Background: Risperidone is the first new generation antipsychotic drug made available in the market in its generic form.
Objectives: To examine the clinical effects of oral risperidone for people with schizophrenia and schizophrenia-like psychoses in comparison with placebo.
Search strategy: We searched the Cochrane Schizophrenia Group's Register (February 2008), references of all included studies, and contacted industry and authors of included studies for relevant studies and data.
Selection criteria: Randomised clinical trials comparing oral risperidone with placebo treatments for people with schizophrenia and/or schizophrenia-like psychoses.
Data collection and analysis: Two reviewers independently inspected citations and/or abstracts, ordered papers, re-inspected and assessed the quality of results and extracted data. For dichotomous data, we calculated the relative risk (RR), the 95% confidence interval (CI) and, where appropriate, the number needed to treat (NNT), on an intention-to-treat basis. For continuous data, we calculated weighted mean differences (WMD).
Main results: One study (n=599) compared risperidone against placebo but the attrition rate was 60% over a period of six weeks rendering most of the efficacy and global improvement data unusable. The attrition rate was higher for placebo compared with risperidone (n=1363, 10 RCTs, RR 0.70 CI 0.57 to 0.86, NNT 13 CI 9 to 29) and less participants left the trial in the risperidone arm due to lack of efficacy (n=888, 5 RCTs, RR 0.38 CI 0.20 to 0.73, NNT 7 CI 5 to 15). Risperidone was no better than placebo on the CGI global score (n=397, 3 RCTs, RR 0.80 CI 0.55 to 1.15) but significantly more number of participants in risperidone arm had more than 20% reduction in their BPRS/PANSS score (n=856, 7 RCTs, RR 0.43 CI 0.32 to 0.58, NNT 7 CI 6 to 10).

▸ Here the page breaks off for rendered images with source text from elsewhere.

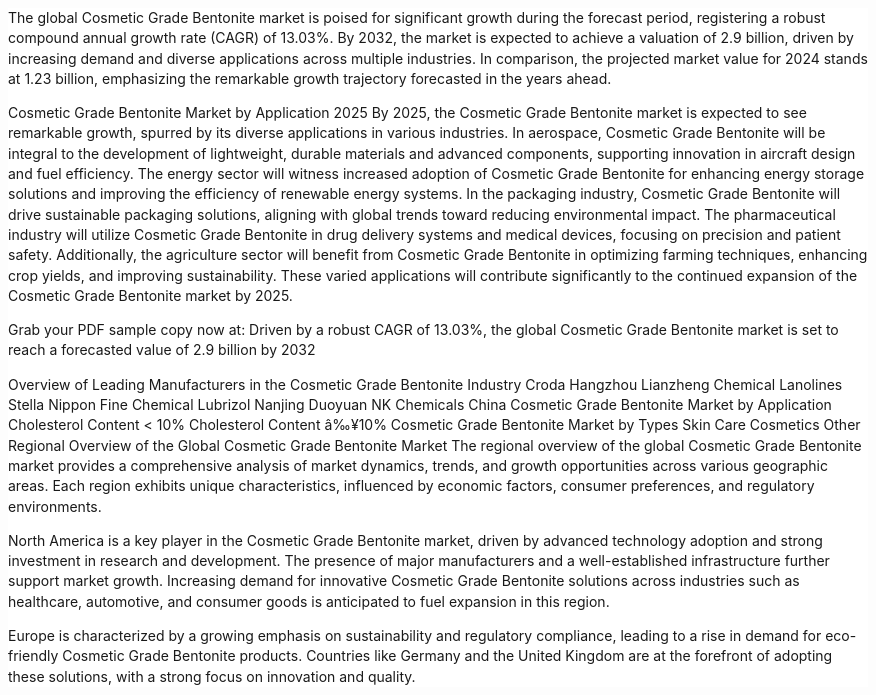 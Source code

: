 The global Cosmetic Grade Bentonite market is poised for significant growth during the forecast period, registering a robust compound annual growth rate (CAGR) of 13.03%. By 2032, the market is expected to achieve a valuation of 2.9 billion, driven by increasing demand and diverse applications across multiple industries. In comparison, the projected market value for 2024 stands at 1.23 billion, emphasizing the remarkable growth trajectory forecasted in the years ahead. 

Cosmetic Grade Bentonite Market by Application 2025
By 2025, the Cosmetic Grade Bentonite market is expected to see remarkable growth, spurred by its diverse applications in various industries. In aerospace, Cosmetic Grade Bentonite will be integral to the development of lightweight, durable materials and advanced components, supporting innovation in aircraft design and fuel efficiency. The energy sector will witness increased adoption of Cosmetic Grade Bentonite for enhancing energy storage solutions and improving the efficiency of renewable energy systems. In the packaging industry, Cosmetic Grade Bentonite will drive sustainable packaging solutions, aligning with global trends toward reducing environmental impact. The pharmaceutical industry will utilize Cosmetic Grade Bentonite in drug delivery systems and medical devices, focusing on precision and patient safety. Additionally, the agriculture sector will benefit from Cosmetic Grade Bentonite in optimizing farming techniques, enhancing crop yields, and improving sustainability. These varied applications will contribute significantly to the continued expansion of the Cosmetic Grade Bentonite market by 2025.

Grab your PDF sample copy now at: Driven by a robust CAGR of 13.03%, the global Cosmetic Grade Bentonite market is set to reach a forecasted value of 2.9 billion by 2032

Overview of Leading Manufacturers in the Cosmetic Grade Bentonite Industry
Croda
Hangzhou Lianzheng Chemical
Lanolines Stella
Nippon Fine Chemical
Lubrizol
Nanjing Duoyuan
NK Chemicals China
Cosmetic Grade Bentonite Market by Application
Cholesterol Content < 10%
Cholesterol Content â‰¥10%
Cosmetic Grade Bentonite Market by Types
Skin Care
Cosmetics
Other
Regional Overview of the Global Cosmetic Grade Bentonite Market
The regional overview of the global Cosmetic Grade Bentonite market provides a comprehensive analysis of market dynamics, trends, and growth opportunities across various geographic areas. Each region exhibits unique characteristics, influenced by economic factors, consumer preferences, and regulatory environments.

North America is a key player in the Cosmetic Grade Bentonite market, driven by advanced technology adoption and strong investment in research and development. The presence of major manufacturers and a well-established infrastructure further support market growth. Increasing demand for innovative Cosmetic Grade Bentonite solutions across industries such as healthcare, automotive, and consumer goods is anticipated to fuel expansion in this region.

Europe is characterized by a growing emphasis on sustainability and regulatory compliance, leading to a rise in demand for eco-friendly Cosmetic Grade Bentonite products. Countries like Germany and the United Kingdom are at the forefront of adopting these solutions, with a strong focus on innovation and quality.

Data became considerably more homogeneous (and positive) when the one study independent of industry funding was removed (I(2) 75% to 55%). Despite poor reporting, it is clear that around 24% of all participants receiving either risperidone or placebo developed some form of extrapyramidal effects (n=723, 5 RCTs, RR 1.40 CI 0.93 to 2.10). Three people on risperidone had prolonged QTc (n=198, 1 RCT, RR 7.5 CI 0.4 to 144), more on risperidone gained weight (n=303, 2 RCTs, RR 5.14 CI 1.79 to 14.73, NNH 10 CI 3 to 51) and had a raised prolactin (n=323, 2 RCTs, RR 12.54 CI 5.11 to 30.79, NNH 3 CI 2 to 5). Fewer in the risperidone arm needed an additional psychotropic during the trial period (n=186, 1 RCT, RR 0.62 CI 0.45 to 0.85, NNT 10 CI 7 to 28).

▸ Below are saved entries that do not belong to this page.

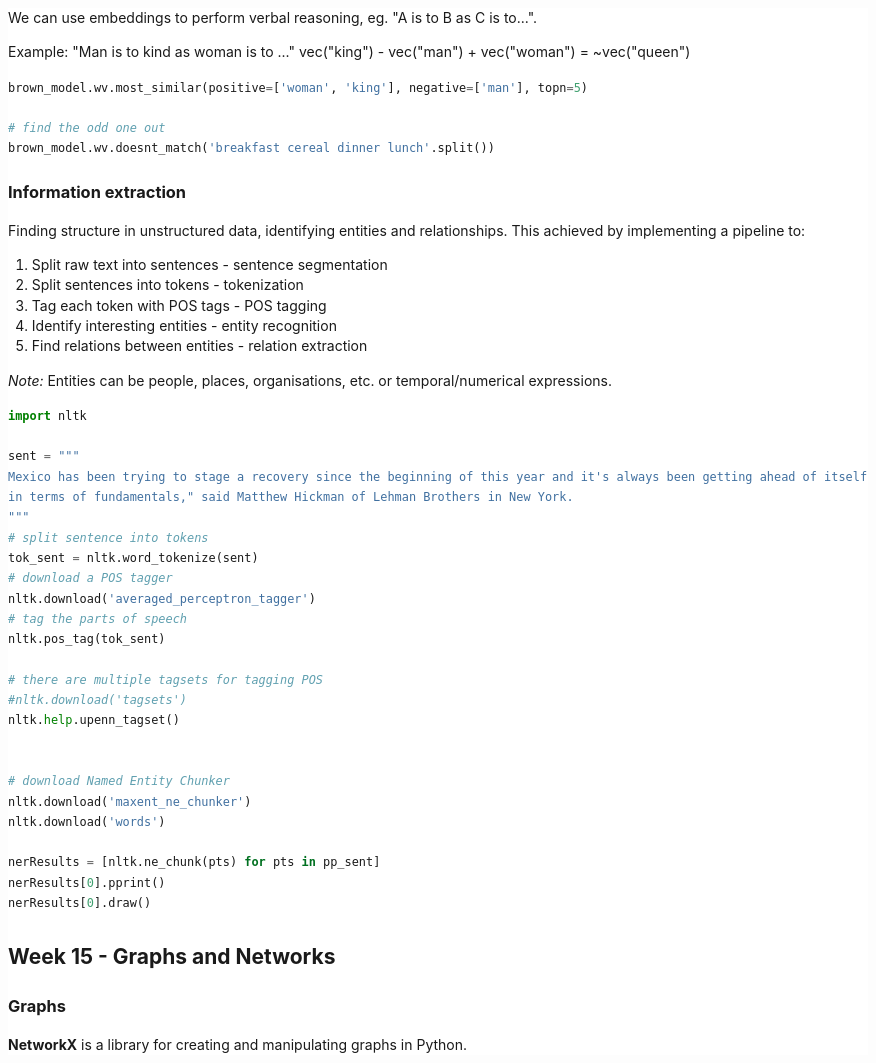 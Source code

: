 We can use embeddings to perform verbal reasoning, eg. "A is to B as C is to...".

Example:
"Man is to kind as woman is to ..."
vec("king") - vec("man") + vec("woman") = ~vec("queen")

```py
brown_model.wv.most_similar(positive=['woman', 'king'], negative=['man'], topn=5)

# find the odd one out
brown_model.wv.doesnt_match('breakfast cereal dinner lunch'.split())
```

### Information extraction
Finding structure in unstructured data, identifying entities and relationships. This achieved by implementing a pipeline to:
1. Split raw text into sentences - sentence segmentation
1. Split sentences into tokens - tokenization
1. Tag each token with POS tags - POS tagging
1. Identify interesting entities - entity recognition
1. Find relations between entities - relation extraction

*Note:* Entities can be people, places, organisations, etc. or temporal/numerical expressions.

```py
import nltk

sent = """
Mexico has been trying to stage a recovery since the beginning of this year and it's always been getting ahead of itself in terms of fundamentals," said Matthew Hickman of Lehman Brothers in New York.
"""
# split sentence into tokens
tok_sent = nltk.word_tokenize(sent)
# download a POS tagger
nltk.download('averaged_perceptron_tagger')
# tag the parts of speech
nltk.pos_tag(tok_sent)

# there are multiple tagsets for tagging POS
#nltk.download('tagsets')
nltk.help.upenn_tagset()


# download Named Entity Chunker
nltk.download('maxent_ne_chunker')
nltk.download('words')

nerResults = [nltk.ne_chunk(pts) for pts in pp_sent]
nerResults[0].pprint()
nerResults[0].draw()
```

## Week 15 - Graphs and Networks
### Graphs
**NetworkX** is a library for creating and manipulating graphs in Python.
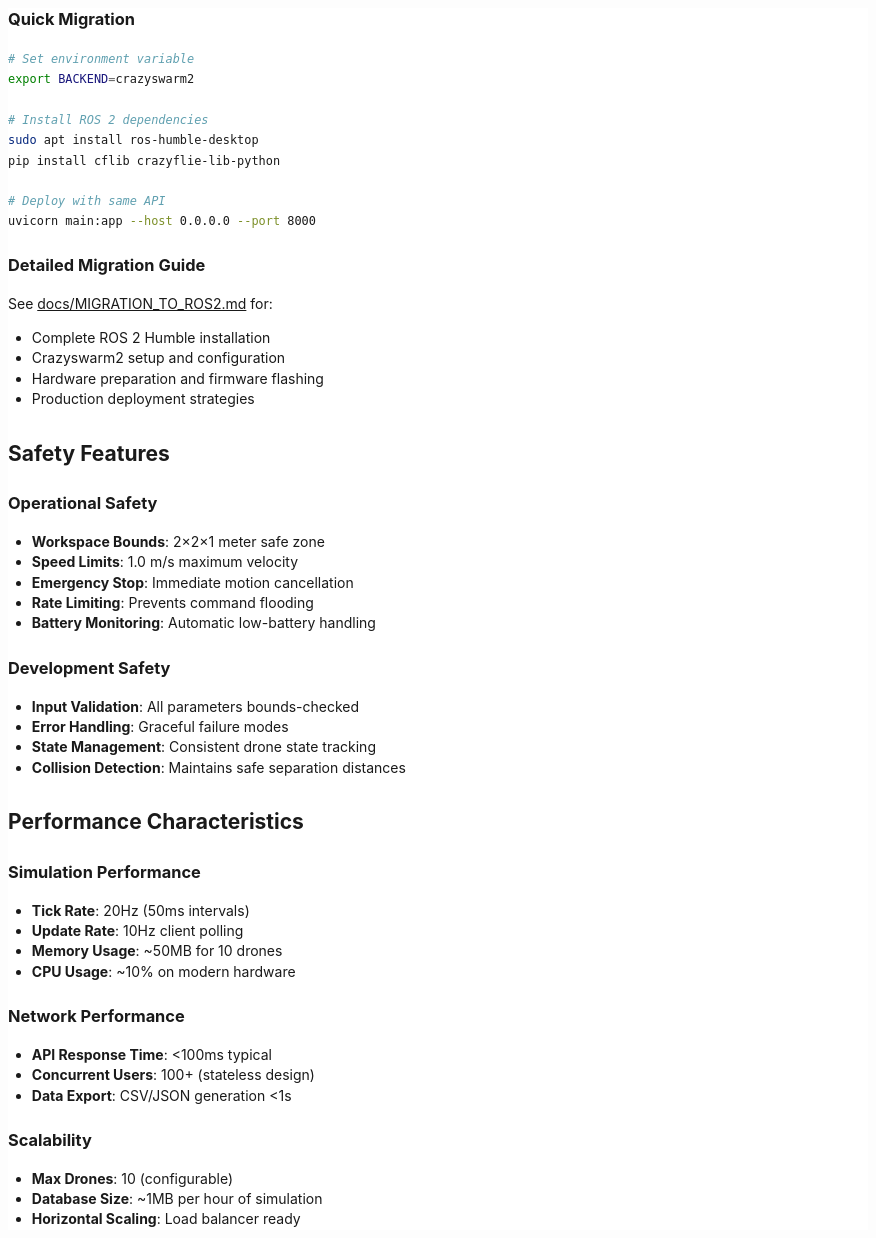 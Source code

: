 ### Quick Migration
```bash
# Set environment variable
export BACKEND=crazyswarm2

# Install ROS 2 dependencies
sudo apt install ros-humble-desktop
pip install cflib crazyflie-lib-python

# Deploy with same API
uvicorn main:app --host 0.0.0.0 --port 8000
```

### Detailed Migration Guide
See [docs/MIGRATION_TO_ROS2.md](docs/MIGRATION_TO_ROS2.md) for:
- Complete ROS 2 Humble installation
- Crazyswarm2 setup and configuration
- Hardware preparation and firmware flashing
- Production deployment strategies

## Safety Features

### Operational Safety
- **Workspace Bounds**: 2×2×1 meter safe zone
- **Speed Limits**: 1.0 m/s maximum velocity
- **Emergency Stop**: Immediate motion cancellation
- **Rate Limiting**: Prevents command flooding
- **Battery Monitoring**: Automatic low-battery handling

### Development Safety
- **Input Validation**: All parameters bounds-checked
- **Error Handling**: Graceful failure modes
- **State Management**: Consistent drone state tracking
- **Collision Detection**: Maintains safe separation distances

## Performance Characteristics

### Simulation Performance
- **Tick Rate**: 20Hz (50ms intervals)
- **Update Rate**: 10Hz client polling
- **Memory Usage**: ~50MB for 10 drones
- **CPU Usage**: ~10% on modern hardware

### Network Performance
- **API Response Time**: <100ms typical
- **Concurrent Users**: 100+ (stateless design)
- **Data Export**: CSV/JSON generation <1s

### Scalability
- **Max Drones**: 10 (configurable)
- **Database Size**: ~1MB per hour of simulation
- **Horizontal Scaling**: Load balancer ready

Authors' conclusions: Risperidone appears to have a marginal benefit in terms of clinical improvement compared with placebo in the first few weeks of treatment but data are limited, poorly reported and probably biased in favour of risperidone. The margin of improvement chosen by the researchers as their outcome may not be clinically meaningful. Even after so much use of this drug, we feel that further independent trials can be justified.